(Data provided):
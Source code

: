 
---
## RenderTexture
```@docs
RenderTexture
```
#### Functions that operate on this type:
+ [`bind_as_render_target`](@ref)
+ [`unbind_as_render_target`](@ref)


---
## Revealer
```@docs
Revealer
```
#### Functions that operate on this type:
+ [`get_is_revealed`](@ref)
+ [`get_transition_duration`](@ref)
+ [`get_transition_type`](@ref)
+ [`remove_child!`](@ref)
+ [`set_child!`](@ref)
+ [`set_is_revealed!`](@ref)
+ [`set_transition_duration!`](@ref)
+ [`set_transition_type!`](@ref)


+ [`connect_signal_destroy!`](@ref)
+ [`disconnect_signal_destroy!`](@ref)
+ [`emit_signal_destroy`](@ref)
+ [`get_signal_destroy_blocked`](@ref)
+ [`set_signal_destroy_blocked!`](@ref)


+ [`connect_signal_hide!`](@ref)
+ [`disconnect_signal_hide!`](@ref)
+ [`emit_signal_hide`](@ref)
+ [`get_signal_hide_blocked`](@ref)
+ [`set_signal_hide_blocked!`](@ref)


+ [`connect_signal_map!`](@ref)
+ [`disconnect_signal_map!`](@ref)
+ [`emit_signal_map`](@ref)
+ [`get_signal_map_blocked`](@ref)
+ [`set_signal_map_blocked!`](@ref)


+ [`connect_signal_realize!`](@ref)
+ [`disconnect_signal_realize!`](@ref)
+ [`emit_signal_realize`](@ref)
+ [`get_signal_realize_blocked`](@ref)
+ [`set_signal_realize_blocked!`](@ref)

--

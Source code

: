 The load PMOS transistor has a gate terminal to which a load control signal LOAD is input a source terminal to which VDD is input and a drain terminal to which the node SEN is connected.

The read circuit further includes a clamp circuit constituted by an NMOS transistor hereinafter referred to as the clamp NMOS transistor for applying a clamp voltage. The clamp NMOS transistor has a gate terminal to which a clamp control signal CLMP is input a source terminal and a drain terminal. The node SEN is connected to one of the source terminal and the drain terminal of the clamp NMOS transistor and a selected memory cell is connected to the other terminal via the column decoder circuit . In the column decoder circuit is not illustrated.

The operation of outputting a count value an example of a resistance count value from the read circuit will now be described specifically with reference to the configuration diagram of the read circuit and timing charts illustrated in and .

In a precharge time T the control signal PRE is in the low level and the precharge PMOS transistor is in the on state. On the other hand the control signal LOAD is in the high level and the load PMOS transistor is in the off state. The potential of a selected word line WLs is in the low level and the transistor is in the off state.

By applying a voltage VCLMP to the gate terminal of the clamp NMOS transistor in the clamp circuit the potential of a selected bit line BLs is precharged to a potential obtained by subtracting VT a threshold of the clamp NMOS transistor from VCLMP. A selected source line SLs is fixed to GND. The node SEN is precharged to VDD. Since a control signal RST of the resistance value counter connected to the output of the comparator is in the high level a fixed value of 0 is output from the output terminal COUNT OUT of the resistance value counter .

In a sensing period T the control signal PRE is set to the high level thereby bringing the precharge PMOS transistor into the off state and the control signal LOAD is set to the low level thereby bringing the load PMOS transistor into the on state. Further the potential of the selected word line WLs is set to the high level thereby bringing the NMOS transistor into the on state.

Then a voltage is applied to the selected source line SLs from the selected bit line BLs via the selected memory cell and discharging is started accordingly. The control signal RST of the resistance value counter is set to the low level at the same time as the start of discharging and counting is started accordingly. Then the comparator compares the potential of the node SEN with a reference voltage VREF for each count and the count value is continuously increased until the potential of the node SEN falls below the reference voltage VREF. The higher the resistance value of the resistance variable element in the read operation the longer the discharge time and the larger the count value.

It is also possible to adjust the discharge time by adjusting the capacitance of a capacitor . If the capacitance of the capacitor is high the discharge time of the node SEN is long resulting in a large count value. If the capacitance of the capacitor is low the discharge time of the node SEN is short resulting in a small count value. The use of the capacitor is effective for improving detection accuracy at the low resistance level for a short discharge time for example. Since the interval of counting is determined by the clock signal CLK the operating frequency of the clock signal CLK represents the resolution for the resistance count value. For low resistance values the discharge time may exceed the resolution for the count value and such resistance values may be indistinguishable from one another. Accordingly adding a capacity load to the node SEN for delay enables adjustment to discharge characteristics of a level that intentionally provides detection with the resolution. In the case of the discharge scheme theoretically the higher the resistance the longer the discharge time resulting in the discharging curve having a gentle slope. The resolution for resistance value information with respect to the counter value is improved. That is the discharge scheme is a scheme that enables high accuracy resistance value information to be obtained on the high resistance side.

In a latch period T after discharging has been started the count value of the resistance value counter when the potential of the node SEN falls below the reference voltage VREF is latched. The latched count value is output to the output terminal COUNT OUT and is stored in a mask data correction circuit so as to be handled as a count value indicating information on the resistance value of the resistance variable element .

...

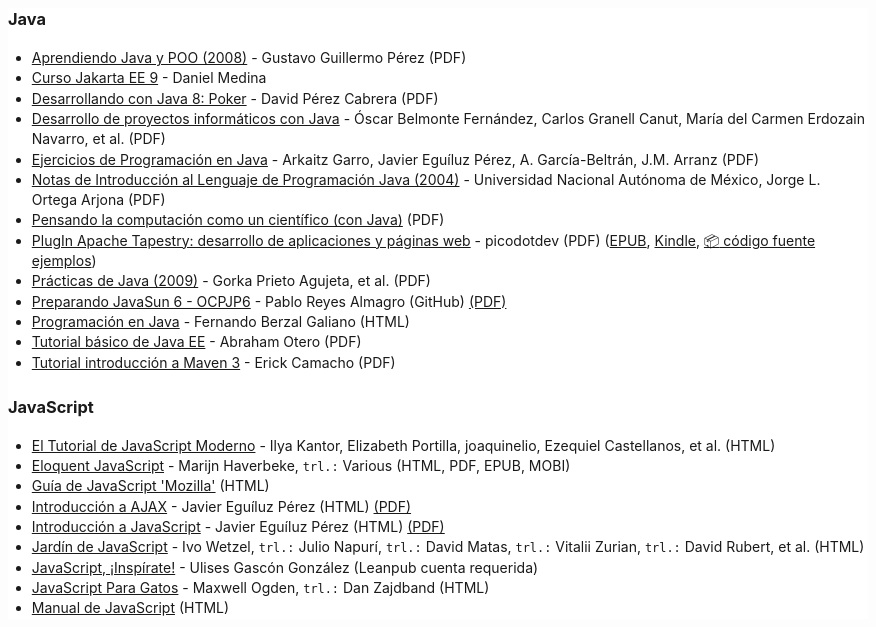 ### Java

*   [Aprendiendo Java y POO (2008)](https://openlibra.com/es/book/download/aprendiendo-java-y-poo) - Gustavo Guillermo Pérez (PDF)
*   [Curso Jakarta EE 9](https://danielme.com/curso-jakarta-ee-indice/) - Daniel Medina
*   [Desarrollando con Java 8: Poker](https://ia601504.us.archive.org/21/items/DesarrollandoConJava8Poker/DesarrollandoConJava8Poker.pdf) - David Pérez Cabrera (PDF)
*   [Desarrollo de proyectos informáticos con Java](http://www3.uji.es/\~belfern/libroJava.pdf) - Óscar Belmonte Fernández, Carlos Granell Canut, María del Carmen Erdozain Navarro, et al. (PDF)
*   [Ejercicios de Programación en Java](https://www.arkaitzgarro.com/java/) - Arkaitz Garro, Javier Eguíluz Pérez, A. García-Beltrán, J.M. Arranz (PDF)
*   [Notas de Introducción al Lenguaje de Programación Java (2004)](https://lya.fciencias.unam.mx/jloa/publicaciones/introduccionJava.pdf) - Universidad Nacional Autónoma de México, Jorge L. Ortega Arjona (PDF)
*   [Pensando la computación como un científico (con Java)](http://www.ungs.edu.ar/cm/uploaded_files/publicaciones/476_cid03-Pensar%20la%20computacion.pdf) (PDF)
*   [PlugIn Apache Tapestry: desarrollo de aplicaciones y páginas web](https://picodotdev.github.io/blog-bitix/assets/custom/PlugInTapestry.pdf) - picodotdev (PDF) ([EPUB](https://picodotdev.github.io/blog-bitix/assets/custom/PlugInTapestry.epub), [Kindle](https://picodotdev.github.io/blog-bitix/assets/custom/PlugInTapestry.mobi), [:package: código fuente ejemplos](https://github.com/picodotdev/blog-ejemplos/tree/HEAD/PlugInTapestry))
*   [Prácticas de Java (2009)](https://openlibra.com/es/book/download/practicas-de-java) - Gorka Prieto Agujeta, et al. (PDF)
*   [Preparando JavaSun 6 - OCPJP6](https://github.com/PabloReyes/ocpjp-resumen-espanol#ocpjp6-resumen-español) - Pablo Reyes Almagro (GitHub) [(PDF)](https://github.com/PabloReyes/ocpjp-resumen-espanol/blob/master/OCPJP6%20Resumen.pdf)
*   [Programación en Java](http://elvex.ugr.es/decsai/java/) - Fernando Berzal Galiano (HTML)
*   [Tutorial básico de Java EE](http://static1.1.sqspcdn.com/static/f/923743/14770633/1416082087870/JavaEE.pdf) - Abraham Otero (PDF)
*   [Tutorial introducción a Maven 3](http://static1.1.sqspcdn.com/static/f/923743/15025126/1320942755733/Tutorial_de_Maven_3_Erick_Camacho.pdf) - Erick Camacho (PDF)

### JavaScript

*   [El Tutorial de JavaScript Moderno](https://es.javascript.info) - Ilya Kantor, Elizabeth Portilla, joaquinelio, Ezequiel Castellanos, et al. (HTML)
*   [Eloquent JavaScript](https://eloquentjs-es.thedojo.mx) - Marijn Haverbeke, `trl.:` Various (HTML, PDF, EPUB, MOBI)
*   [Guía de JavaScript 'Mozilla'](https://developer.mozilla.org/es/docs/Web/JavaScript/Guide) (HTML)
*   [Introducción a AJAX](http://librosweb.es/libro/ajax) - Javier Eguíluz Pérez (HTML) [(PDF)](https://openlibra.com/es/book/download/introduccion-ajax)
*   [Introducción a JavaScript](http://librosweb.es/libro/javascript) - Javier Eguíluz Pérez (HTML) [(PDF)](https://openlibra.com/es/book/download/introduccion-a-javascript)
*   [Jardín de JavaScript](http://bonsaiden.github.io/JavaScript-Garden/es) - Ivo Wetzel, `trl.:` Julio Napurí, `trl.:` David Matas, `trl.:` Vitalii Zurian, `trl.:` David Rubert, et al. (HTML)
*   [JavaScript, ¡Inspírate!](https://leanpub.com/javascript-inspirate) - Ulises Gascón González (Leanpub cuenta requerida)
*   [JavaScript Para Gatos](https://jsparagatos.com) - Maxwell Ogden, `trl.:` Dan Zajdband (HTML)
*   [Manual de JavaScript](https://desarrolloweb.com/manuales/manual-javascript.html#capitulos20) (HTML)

(Work order):
Search the data for "static". Copy every matching line.

(Task output):
*   [Tutorial básico de Java EE](http://static1.1.sqspcdn.com/static/f/923743/14770633/1416082087870/JavaEE.pdf) - Abraham Otero (PDF)
*   [Tutorial introducción a Maven 3](http://static1.1.sqspcdn.com/static/f/923743/15025126/1320942755733/Tutorial_de_Maven_3_Erick_Camacho.pdf) - Erick Camacho (PDF)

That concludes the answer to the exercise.